At 9 am we were already on the boat, sailing towards our first stop: Kayangan Lake. After docking on a tiny beach, we climbed for 5 min to get the best overview of Kayangan Bay. If the approach had already been gorgeous, the elevation allowed us to fully enjoy this scenic place: unique karsts limestone formations surrounded by waters in 50 shades of turquoise. Down to the sweetwater lake on the opposite side, another beautiful view (which we totally forgot to capture). We swam and snorkeled for a bit, enjoying the perfect visibility and the sharp karsts, which reminded me of a gothic cathedral.
Our next stop, after passing a few isolated villages, was Malcapuya Island. Here we found the paradise beach we needed. Thin white sand, light blue calmed waters and clear sunshine. We swam, walked, tanned, drank coconut water and even threw some hoops… It was perfect. We were quite hungry by the time we got back to our boat, and very happy to see the delicious and abundant lunch that was awaiting us: shrimps, seasoned fish, rice and mangos. To complete the scene, a dolphin started jumping behind the boat 🙂
We sailed another 1.5 hours to our final destination for the day: a lost cove in Culion Island. After buying some fish from the locals, we decided to go snorkeling and catch some sea urchins. The waters were extremely clear and the coral was colorful and in perfect condition. It was easy and fun, as we all took turns finding and collecting the spiky animals. We were a bit disappointed later, when we found out that they were not the yummy uni we expected, but only tiny pieces, though with the same flavor.
The sun was going down quickly, and we walked around and enjoyed sunset, before getting ready for dinner. Again, the food was delish: crabs, fish, rice, and cake and rum to celebrate Elena’s birthday. We chatted for ours, debating about life, traveling and politics… amazed by how informed our guide Fred was on international events. It had been an absolutely perfect day. And we enjoyed it even more because we knew it might be the last one, since a typhoon was coming our way forcing us to cut the expedition short, and get to the main island as soon as possible.

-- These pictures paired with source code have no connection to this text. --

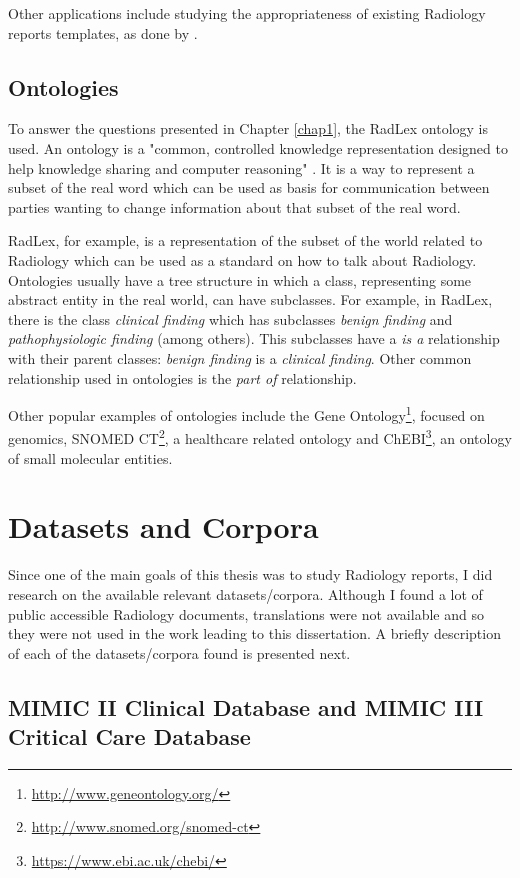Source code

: Other applications include studying the appropriateness of existing Radiology reports templates, as done by \citep{Hong2013}.

\subsection{Ontologies}

To answer the questions presented in Chapter \ref{chap1}, the RadLex ontology is used. An ontology is a "common, controlled knowledge representation designed to help knowledge sharing and computer reasoning" \citep{Robinson2011}. It is a way to represent a subset of the real word  which can be used as basis for communication between parties wanting to change information about that subset of the real word.

RadLex, for example, is a representation of the subset of the world related to Radiology which can be used as a standard on how to talk about Radiology. Ontologies usually have a tree structure in which a class, representing some abstract entity in the real world, can have subclasses. For example, in RadLex, there is the class \textit{clinical finding} which has subclasses \textit{benign finding} and \textit{pathophysiologic finding} (among others). This subclasses have a \textit{is a} relationship with their parent classes: \textit{benign finding} is a \textit{clinical finding}. Other common relationship used in ontologies is the \textit{part of} relationship.

Other popular examples of ontologies include the Gene Ontology\footnote{\url{http://www.geneontology.org/}}, focused on genomics, SNOMED CT\footnote{\url{http://www.snomed.org/snomed-ct}}, a healthcare related ontology and ChEBI\footnote{\url{https://www.ebi.ac.uk/chebi/}}, an ontology of small molecular entities.

\section{Datasets and Corpora}

Since one of the main goals of this thesis was to study Radiology reports, I did research on the available relevant datasets/corpora. Although I found a lot of public accessible Radiology documents, translations were not available and so they were not used in the work leading to this dissertation. A briefly description of each of the datasets/corpora found is presented next. 

\subsection{MIMIC II Clinical Database and MIMIC III Critical Care Database}

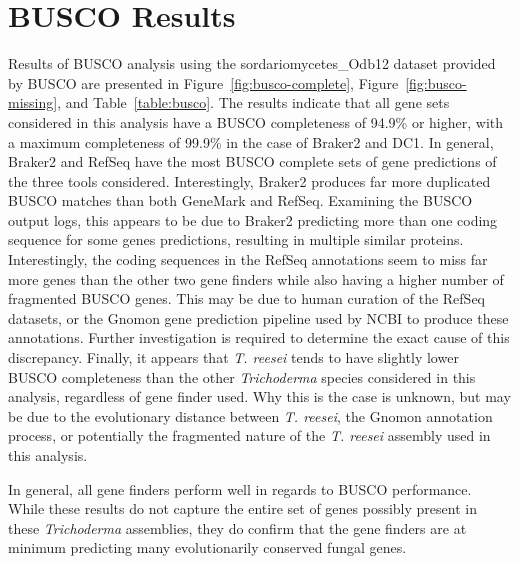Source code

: \section{BUSCO Results}
\label{section:busco}

Results of BUSCO analysis using the sordariomycetes\_Odb12 dataset provided by BUSCO are presented in Figure~\ref{fig:busco-complete}, Figure~\ref{fig:busco-missing}, and Table~\ref{table:busco}. The results 
indicate that all gene sets considered in this analysis have a BUSCO
completeness of 94.9\% or higher, with a maximum completeness of
99.9\% in the case of Braker2 and DC1. In general, Braker2 and RefSeq have the
most BUSCO complete sets of gene predictions of the three tools
considered. Interestingly, Braker2 produces far more duplicated BUSCO
matches than both GeneMark and RefSeq. Examining the BUSCO output
logs, this appears to be due to Braker2 predicting more than one
coding sequence for some genes predictions, resulting in multiple
similar proteins. Interestingly, the coding sequences in the RefSeq annotations seem to miss far more genes than the other two gene finders while also having a higher number of fragmented BUSCO genes. This may be due to human curation of the RefSeq datasets, or the Gnomon gene prediction pipeline used by NCBI to produce these annotations. Further investigation is required to determine the exact cause of this discrepancy. Finally, it appears that \textit{T. reesei} tends to have slightly lower BUSCO completeness than the other \textit{Trichoderma} species considered in this analysis, regardless of gene finder used. Why this is the case is unknown, but may be due to the evolutionary distance between \textit{T. reesei}, the Gnomon annotation process, or potentially the fragmented nature of the \textit{T. reesei} assembly used in this analysis. 

In general, all gene finders perform
well in regards to BUSCO performance. While these results do not
capture the entire set of genes possibly present in these
\textit{Trichoderma} assemblies, they do confirm that the gene finders
are at minimum predicting many evolutionarily conserved fungal genes.

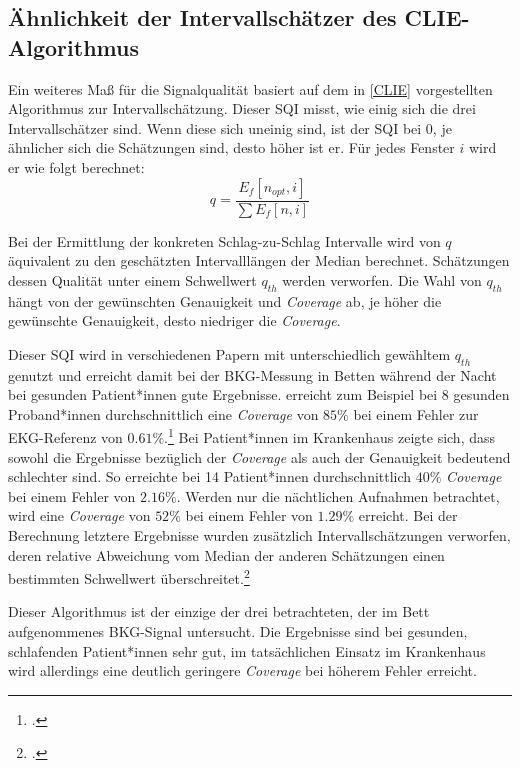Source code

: 	\subsection{Ähnlichkeit der Intervallschätzer des CLIE-Algorithmus}
	
	Ein weiteres Maß für die Signalqualität basiert auf dem in \ref{CLIE} vorgestellten Algorithmus zur Intervallschätzung. Dieser \acl{SQI} misst, wie einig sich die drei Intervallschätzer sind. Wenn diese sich uneinig sind, ist der \ac{SQI} bei 0, je ähnlicher sich die Schätzungen sind, desto höher ist er. Für jedes Fenster $i$ wird er wie folgt berechnet: \[ q = \frac{E_f[n_{opt}, i]}{\sum E_f[n, i]} \]
	
	Bei der Ermittlung der konkreten Schlag-zu-Schlag Intervalle wird von $q$ äquivalent zu den geschätzten Intervalllängen der Median berechnet. Schätzungen dessen Qualität unter einem Schwellwert $q_{th}$ werden verworfen. Die Wahl von $q_{th}$ hängt von der gewünschten Genauigkeit und \textit{Coverage} ab, je höher die gewünschte Genauigkeit, desto niedriger die \textit{Coverage}.
	
	Dieser \ac{SQI} wird in verschiedenen Papern mit unterschiedlich gewähltem $q_{th}$ genutzt und erreicht damit bei der \ac{BKG}-Messung in Betten während der Nacht bei gesunden Patient*innen gute Ergebnisse. \citeauthor{Bruser2013} erreicht zum Beispiel bei 8 gesunden Proband*innen durchschnittlich eine \textit{Coverage} von $85 \%$ bei einem Fehler zur \ac{EKG}-Referenz von $0.61 \%$.\footcite[Vgl.][]{Bruser2013} Bei Patient*innen im Krankenhaus zeigte sich, dass sowohl die Ergebnisse bezüglich der \textit{Coverage} als auch der Genauigkeit bedeutend schlechter sind. So erreichte \citeauthor{HoogAntink2020} bei 14 Patient*innen durchschnittlich $40 \%$ \textit{Coverage} bei einem Fehler von $2.16 \%$. Werden nur die nächtlichen Aufnahmen betrachtet, wird eine \textit{Coverage} von $52 \%$ bei einem Fehler von $1.29 \%$ erreicht. Bei der Berechnung letztere Ergebnisse wurden zusätzlich Intervallschätzungen verworfen, deren relative Abweichung vom Median der anderen Schätzungen einen bestimmten Schwellwert überschreitet.\footcite[Vgl.][]{HoogAntink2020}
	
	Dieser Algorithmus ist der einzige der drei betrachteten, der im Bett aufgenommenes \ac{BKG}-Signal untersucht. Die Ergebnisse sind bei gesunden, schlafenden Patient*innen sehr gut, im tatsächlichen Einsatz im Krankenhaus wird allerdings eine deutlich geringere \textit{Coverage} bei höherem Fehler erreicht.
	
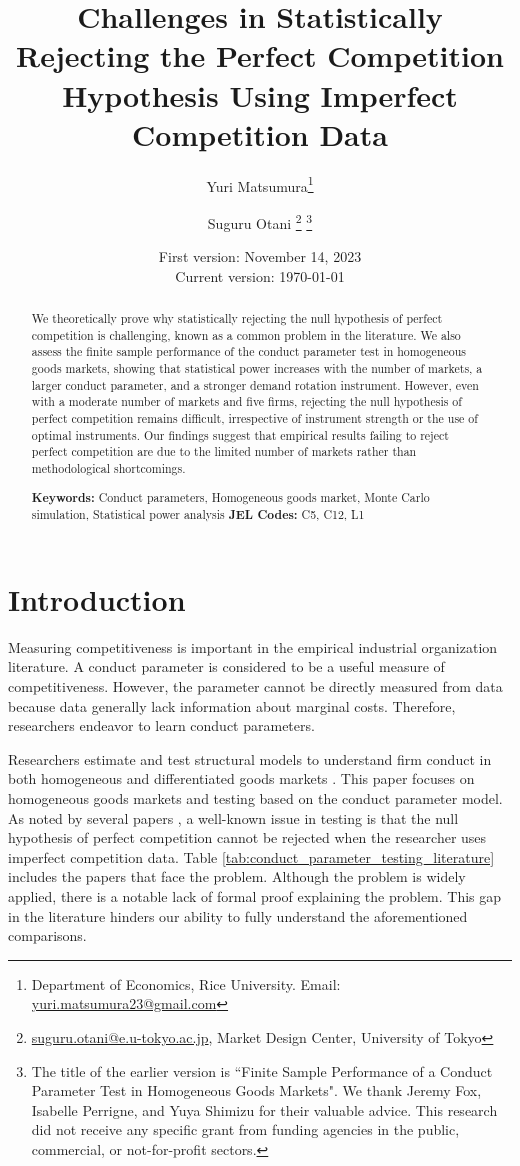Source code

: \documentclass[11pt, a4paper]{article}
\title{Challenges in Statistically Rejecting the Perfect Competition Hypothesis Using Imperfect Competition Data}
\author{Yuri Matsumura\thanks{Department of Economics, Rice University. Email: \href{mailto:}{yuri.matsumura23@gmail.com}} \and Suguru Otani \thanks{\href{mailto:}{suguru.otani@e.u-tokyo.ac.jp}, Market Design Center, University of Tokyo
}
\thanks{
The title of the earlier version is ``Finite Sample Performance of a Conduct Parameter Test in Homogeneous Goods Markets".
We thank Jeremy Fox, Isabelle Perrigne, and Yuya Shimizu for their valuable advice. This research did not receive any specific grant from funding agencies in the public, commercial, or not-for-profit sectors. }}
\date{
First version: November 14, 2023\\
Current version: \today
}
\begin{document}
\maketitle
\begin{abstract}
    We theoretically prove why statistically rejecting the null hypothesis of perfect competition is challenging, known as a common problem in the literature. We also assess the finite sample performance of the conduct parameter test in homogeneous goods markets, showing that statistical power increases with the number of markets, a larger conduct parameter, and a stronger demand rotation instrument. However, even with a moderate number of markets and five firms, rejecting the null hypothesis of perfect competition remains difficult, irrespective of instrument strength or the use of optimal instruments. Our findings suggest that empirical results failing to reject perfect competition are due to the limited number of markets rather than methodological shortcomings.
\vspace{0.1in}

\noindent\textbf{Keywords:} Conduct parameters, Homogeneous goods market, Monte Carlo simulation, Statistical power analysis
\vspace{0in}
\newline
\noindent\textbf{JEL Codes:} C5, C12, L1

\bigskip
\end{abstract}


\section{Introduction}
Measuring competitiveness is important in the empirical industrial organization literature.
A conduct parameter is considered to be a useful measure of competitiveness. 
However, the parameter cannot be directly measured from data because data generally lack information about marginal costs.
Therefore, researchers endeavor to learn conduct parameters.

Researchers estimate and test structural models to understand firm conduct in both homogeneous and differentiated goods markets \citep{bresnahan1982oligopoly,nevoIdentificationOligopolySolution1998, magnolfi2022comparison, duarteTesting2024}.
This paper focuses on homogeneous goods markets and testing based on the conduct parameter model.
As noted by several papers \citep{genesove1998testing, steen1999testing, shaffer1993test}, a well-known issue in testing is that the null hypothesis of perfect competition cannot be rejected when the researcher uses imperfect competition data.
Table \ref{tab:conduct_parameter_testing_literature} includes the papers that face the problem.
Although the problem is widely applied, there is a notable lack of formal proof explaining the problem.
This gap in the literature hinders our ability to fully understand the aforementioned comparisons.
\end{document}
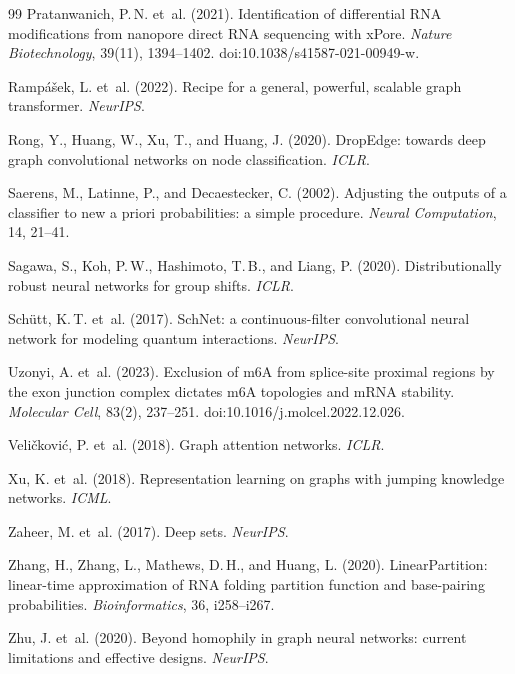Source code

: \documentclass[11pt,a4paper]{article}
\begin{document}
\begin{thebibliography}{99}
    Pratanwanich, P.\,N. et~al. (2021).
    \newblock Identification of differential RNA modifications from nanopore direct RNA sequencing with xPore.
    \newblock \textit{Nature Biotechnology}, 39(11), 1394--1402. doi:10.1038/s41587-021-00949-w.

    Rampášek, L. et~al. (2022).
    \newblock Recipe for a general, powerful, scalable graph transformer.
    \newblock \textit{NeurIPS}.

    Rong, Y., Huang, W., Xu, T., and Huang, J. (2020).
    \newblock DropEdge: towards deep graph convolutional networks on node classification.
    \newblock \textit{ICLR}.

    Saerens, M., Latinne, P., and Decaestecker, C. (2002).
    \newblock Adjusting the outputs of a classifier to new a priori probabilities: a simple procedure.
    \newblock \textit{Neural Computation}, 14, 21--41.

    Sagawa, S., Koh, P.\,W., Hashimoto, T.\,B., and Liang, P. (2020).
    \newblock Distributionally robust neural networks for group shifts.
    \newblock \textit{ICLR}.

    Sch\"utt, K.\,T. et~al. (2017).
    \newblock SchNet: a continuous-filter convolutional neural network for modeling quantum interactions.
    \newblock \textit{NeurIPS}.

    Uzonyi, A. et~al. (2023).
    \newblock Exclusion of m6A from splice-site proximal regions by the exon junction complex dictates m6A topologies and mRNA stability.
    \newblock \textit{Molecular Cell}, 83(2), 237--251. doi:10.1016/j.molcel.2022.12.026.

    Veličković, P. et~al. (2018).
    \newblock Graph attention networks.
    \newblock \textit{ICLR}.

    Xu, K. et~al. (2018).
    \newblock Representation learning on graphs with jumping knowledge networks.
    \newblock \textit{ICML}.

    Zaheer, M. et~al. (2017).
    \newblock Deep sets.
    \newblock \textit{NeurIPS}.

    Zhang, H., Zhang, L., Mathews, D.\,H., and Huang, L. (2020).
    \newblock LinearPartition: linear-time approximation of RNA folding partition function and base-pairing probabilities.
    \newblock \textit{Bioinformatics}, 36, i258--i267.

    Zhu, J. et~al. (2020).
    \newblock Beyond homophily in graph neural networks: current limitations and effective designs.
    \newblock \textit{NeurIPS}.
\end{thebibliography}
\end{document}
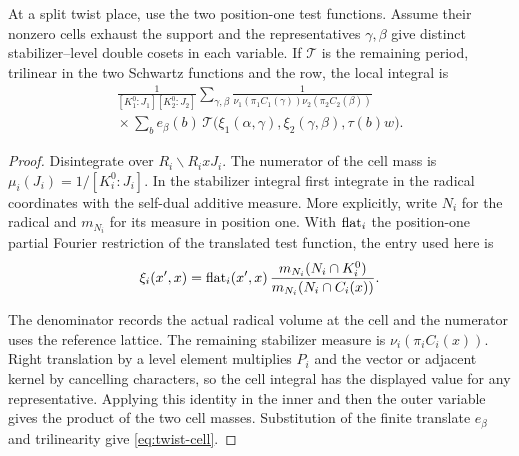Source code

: \begin{lemma}\label{lem:joint-twist-cells}
At a split twist place, use the two position-one test functions.
Assume their nonzero cells exhaust the support and the representatives
\(\gamma,\beta\) give distinct stabilizer--level double cosets in
each variable.
If \(\mathcal T\) is the remaining period, trilinear in the two
Schwartz functions and the row, the local integral is
\begin{multline}\label{eq:twist-cell}
 \frac{1}{[K_1^0:J_1][K_2^0:J_2]}
 \sum_{\gamma,\beta}
 \frac{1}{\nu_1(\pi_1 C_1(\gamma))\nu_2(\pi_2 C_2(\beta))}
 \\ {}\times
 \sum_b e_\beta(b)\,
 \mathcal T\bigl(\xi_1(\alpha,\gamma),\xi_2(\gamma,\beta),
                           \tau(b)w\bigr).
\end{multline}
\end{lemma}
\begin{proof}
Disintegrate over \(R_i\backslash R_i xJ_i\).
The numerator of the cell mass is \(\mu_i(J_i)=1/[K_i^0:J_i]\).
In the stabilizer integral first integrate
in the radical coordinates with the self-dual additive measure.
More explicitly, write \(N_i\) for the radical and \(m_{N_i}\)
for its measure in position one. With \({\rm flat}_i\) the
position-one partial Fourier restriction of the translated
test function, the entry used here is
\[
 \xi_i(x',x)= {\rm flat}_i(x',x)\,
   \frac{m_{N_i}(N_i\cap K_i^0)}
        {m_{N_i}(N_i\cap C_i(x))}.
\]

The denominator records the actual radical volume at the cell
and the numerator uses the reference lattice. The remaining
stabilizer measure is \(\nu_i(\pi_i C_i(x))\). Right
translation by a level element multiplies \(P_i\) and the
vector or adjacent kernel by cancelling characters, so the
cell integral has the displayed value for any representative.
Applying this identity in the inner and then the outer variable
gives the product of the two cell masses. Substitution of the
finite translate \(e_\beta\) and trilinearity give \eqref{eq:twist-cell}.
\end{proof}


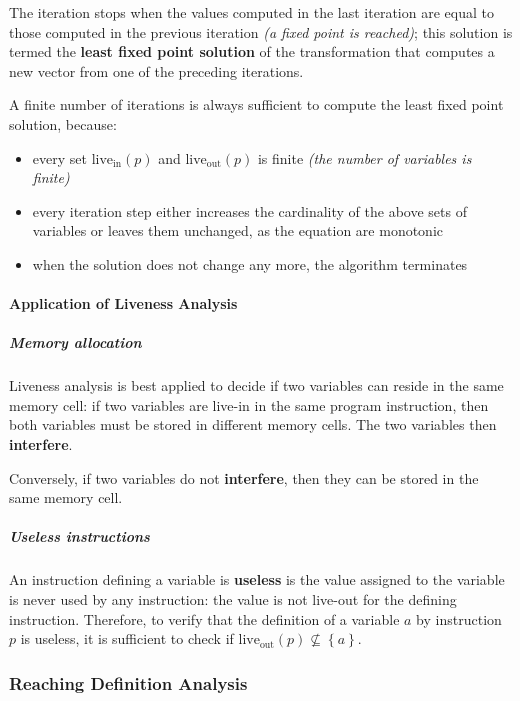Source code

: \documentclass[english]{article}
\begin{document}
The iteration stops when the values computed in the last iteration are equal to those computed in the previous iteration \textit{(a fixed point is reached)};
this solution is termed the \textbf{least fixed point solution} of the transformation that computes a new vector from one of the preceding iterations.

A finite number of iterations is always sufficient to compute the least fixed point solution, because:

\begin{itemize}
  \item every set \(\text{live}_\text{in}\left( p \right)\) and \(\text{live}_\text{out}\left( p \right)\) is finite \textit{(the number of variables is finite)}
  \item every iteration step either increases the cardinality of the above sets of variables or leaves them unchanged, as the equation are monotonic
  \item when the solution does not change any more, the algorithm terminates
\end{itemize}

\paragraph{Application of Liveness Analysis}

\subparagraph*{Memory allocation}

Liveness analysis is best applied to decide if two variables can reside in the same memory cell:
if two variables are live-in in the same program instruction, then both variables must be stored in different memory cells.
The two variables then \textbf{interfere}.

Conversely, if two variables do not \textbf{interfere}, then they can be stored in the same memory cell.

\subparagraph*{Useless instructions}

An instruction defining a variable is \textbf{useless} is the value assigned to the variable is never used by any instruction:
the value is not live-out for the defining instruction.
Therefore, to verify that the definition of a variable \(a\) by instruction \(p\) is useless, it is sufficient to check if \(\text{live}_\text{out}\left( p \right) \not\subseteq \left\{ a \right\}\).

\subsubsection{Reaching Definition Analysis}
\end{document}
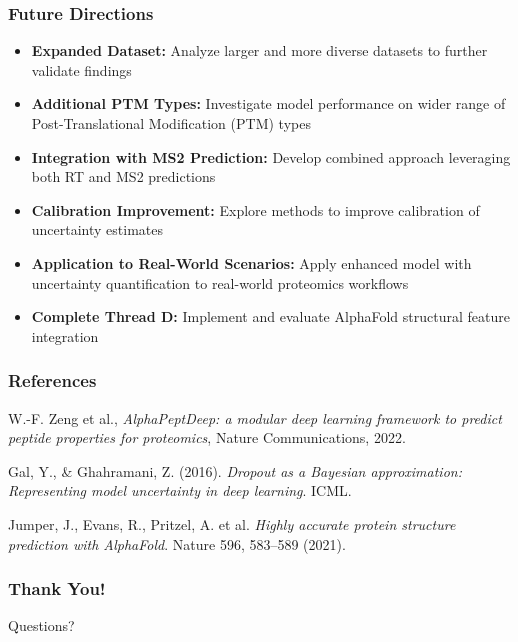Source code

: \documentclass{beamer}
\begin{document}
\begin{frame}
  \frametitle{Future Directions}
  \begin{itemize}
    \item \textbf{Expanded Dataset:} Analyze larger and more diverse datasets to further validate findings
    \item \textbf{Additional PTM Types:} Investigate model performance on wider range of Post-Translational Modification (PTM) types
    \item \textbf{Integration with MS2 Prediction:} Develop combined approach leveraging both RT and MS2 predictions
    \item \textbf{Calibration Improvement:} Explore methods to improve calibration of uncertainty estimates
    \item \textbf{Application to Real-World Scenarios:} Apply enhanced model with uncertainty quantification to real-world proteomics workflows
    \item \textbf{Complete Thread D:} Implement and evaluate AlphaFold structural feature integration
  \end{itemize}
\end{frame}

\begin{frame}
  \frametitle{References}
  \footnotesize{
  \begin{thebibliography}{1}
    W.-F. Zeng et al., \emph{AlphaPeptDeep: a modular deep learning framework to predict peptide properties for proteomics}, Nature Communications, 2022.
    
    Gal, Y., \& Ghahramani, Z. (2016). \emph{Dropout as a Bayesian approximation: Representing model uncertainty in deep learning}. ICML.
    
    Jumper, J., Evans, R., Pritzel, A. et al. \emph{Highly accurate protein structure prediction with AlphaFold}. Nature 596, 583–589 (2021).
  \end{thebibliography}
  }
\end{frame}

\begin{frame}
  \frametitle{Thank You!}
  \begin{center}
    \Huge Questions?
  \end{center}
\end{frame}
\end{document}
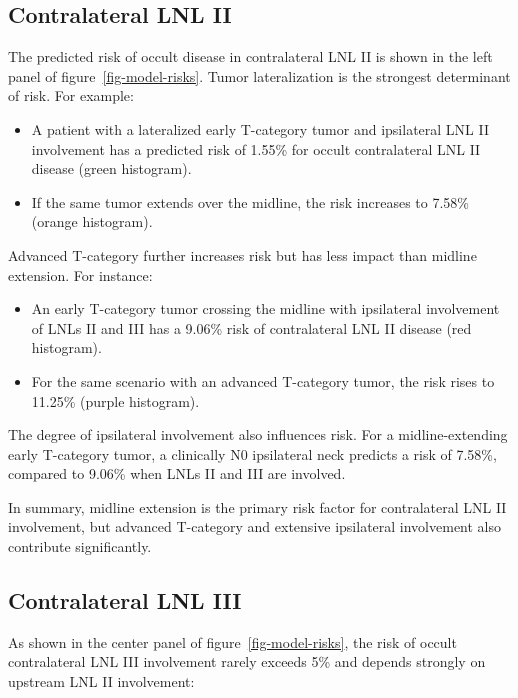 \documentclass[
  sn-mathphys-num,
]{sn-jnl}
\providecommand{\tightlist}{%
  \setlength{\itemsep}{0pt}\setlength{\parskip}{0pt}}\usepackage{longtable,booktabs,array}
\begin{document}
\subsection{Contralateral LNL II}\label{contralateral-lnl-ii}

The predicted risk of occult disease in contralateral LNL II is shown in
the left panel of figure~\ref{fig-model-risks}. Tumor lateralization is
the strongest determinant of risk. For example:

\begin{itemize}
\tightlist
\item
  A patient with a lateralized early T-category tumor and ipsilateral
  LNL II involvement has a predicted risk of 1.55\% for occult
  contralateral LNL II disease (green histogram).\\
\item
  If the same tumor extends over the midline, the risk increases to
  7.58\% (orange histogram).
\end{itemize}

Advanced T-category further increases risk but has less impact than
midline extension. For instance:

\begin{itemize}
\tightlist
\item
  An early T-category tumor crossing the midline with ipsilateral
  involvement of LNLs II and III has a 9.06\% risk of contralateral LNL
  II disease (red histogram).\\
\item
  For the same scenario with an advanced T-category tumor, the risk
  rises to 11.25\% (purple histogram).
\end{itemize}

The degree of ipsilateral involvement also influences risk. For a
midline-extending early T-category tumor, a clinically N0 ipsilateral
neck predicts a risk of 7.58\%, compared to 9.06\% when LNLs II and III
are involved.

In summary, midline extension is the primary risk factor for
contralateral LNL II involvement, but advanced T-category and extensive
ipsilateral involvement also contribute significantly.

\subsection{Contralateral LNL III}\label{contralateral-lnl-iii}

As shown in the center panel of figure~\ref{fig-model-risks}, the risk
of occult contralateral LNL III involvement rarely exceeds 5\% and
depends strongly on upstream LNL II involvement:
\end{document}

The next morning we got up early and started sailing south. The waters had changed completely, and even though there was no storm yet, you could feel the waves and the current beating up the boat and slowing down our progress. We still got to enjoy a last snorkel and a squid and fish lunch on a deserted island, the last break before pushing all the way to the north shore of Palawan, a rather unpleasant journey. A van picked us up a couple hours short of El Nido, once the boat couldn’t continue. One day I’ll go back and complete the expedition, taking as long as needed to explore all the small paradise islands of the archipelago.